The essence of electrolysis is to immerse two electrodes in water, where under the action of an electric current, its molecules decay into hydrogen and oxygen. However, existing methods of splitting require the use of a purified liquid, since in salty seawater, chlorine ions quickly corrode the metal anode, drastically reducing its service life. Recently scientists from Stanford University found way to solve this problem.
They found that if the anode was coated with layers that had negative charges, they would repel chlorine ions and slow down the corrosion of the base metal. The researchers applied nickel-iron hydroxide on top of the nickel sulfide covering the nickel foam core. Nickel foam acts as a conductor, while nickel and iron hydroxide breaks down the water. During electrolysis, nickel sulfide becomes a negatively charged layer that protects the anode.
According to the team, no protective coverage in such conditions the device will work for about 12 hours, and after there will be nothing left of him. However, additional the layer increases the service life of the system by over 1000 hours.
Wherein the need to weaken the electric current disappears to inhibit corrosion. During the tests, the scientists passed 10 times more electricity through their multilayer device than in standard installations, which accelerated the splitting and significantly increased system efficiency.

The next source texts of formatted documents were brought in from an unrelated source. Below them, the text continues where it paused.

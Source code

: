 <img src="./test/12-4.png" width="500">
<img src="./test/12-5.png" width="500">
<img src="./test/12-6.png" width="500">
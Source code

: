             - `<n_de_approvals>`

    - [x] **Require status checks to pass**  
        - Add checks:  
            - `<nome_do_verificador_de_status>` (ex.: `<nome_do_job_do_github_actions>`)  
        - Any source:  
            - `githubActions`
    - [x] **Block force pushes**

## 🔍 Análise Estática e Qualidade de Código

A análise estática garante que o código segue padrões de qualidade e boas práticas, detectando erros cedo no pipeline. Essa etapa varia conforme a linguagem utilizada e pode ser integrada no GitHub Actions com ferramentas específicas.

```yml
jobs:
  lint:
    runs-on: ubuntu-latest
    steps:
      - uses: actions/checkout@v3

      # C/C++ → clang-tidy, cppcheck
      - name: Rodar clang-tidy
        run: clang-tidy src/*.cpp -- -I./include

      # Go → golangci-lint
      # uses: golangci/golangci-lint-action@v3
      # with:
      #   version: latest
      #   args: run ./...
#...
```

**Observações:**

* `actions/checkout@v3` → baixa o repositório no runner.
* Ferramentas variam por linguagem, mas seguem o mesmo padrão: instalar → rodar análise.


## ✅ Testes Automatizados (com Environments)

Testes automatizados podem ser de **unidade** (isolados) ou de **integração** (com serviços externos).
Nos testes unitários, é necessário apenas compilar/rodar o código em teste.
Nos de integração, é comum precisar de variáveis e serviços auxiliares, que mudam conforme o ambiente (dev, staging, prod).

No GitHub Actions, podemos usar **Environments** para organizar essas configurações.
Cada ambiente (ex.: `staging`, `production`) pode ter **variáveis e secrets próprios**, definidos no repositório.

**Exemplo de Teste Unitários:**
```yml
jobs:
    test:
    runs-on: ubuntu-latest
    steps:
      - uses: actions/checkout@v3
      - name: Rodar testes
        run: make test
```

The team also showcased a solar powered concept, but it is also suitable for wind turbines. The researchers argue that the technology can be used not only to produce hydrogen fuel, but also to create mobile devices for the production of oxygen. For example, so that divers or submarines do not needed to rise to the surface to replenish air supplies.
Chemists have also recently improved reversible proton-ceramic electrochemical cell for power generation and the production of hydrogen fuel, which, thanks to a unique catalyst, works with an efficiency of 98%.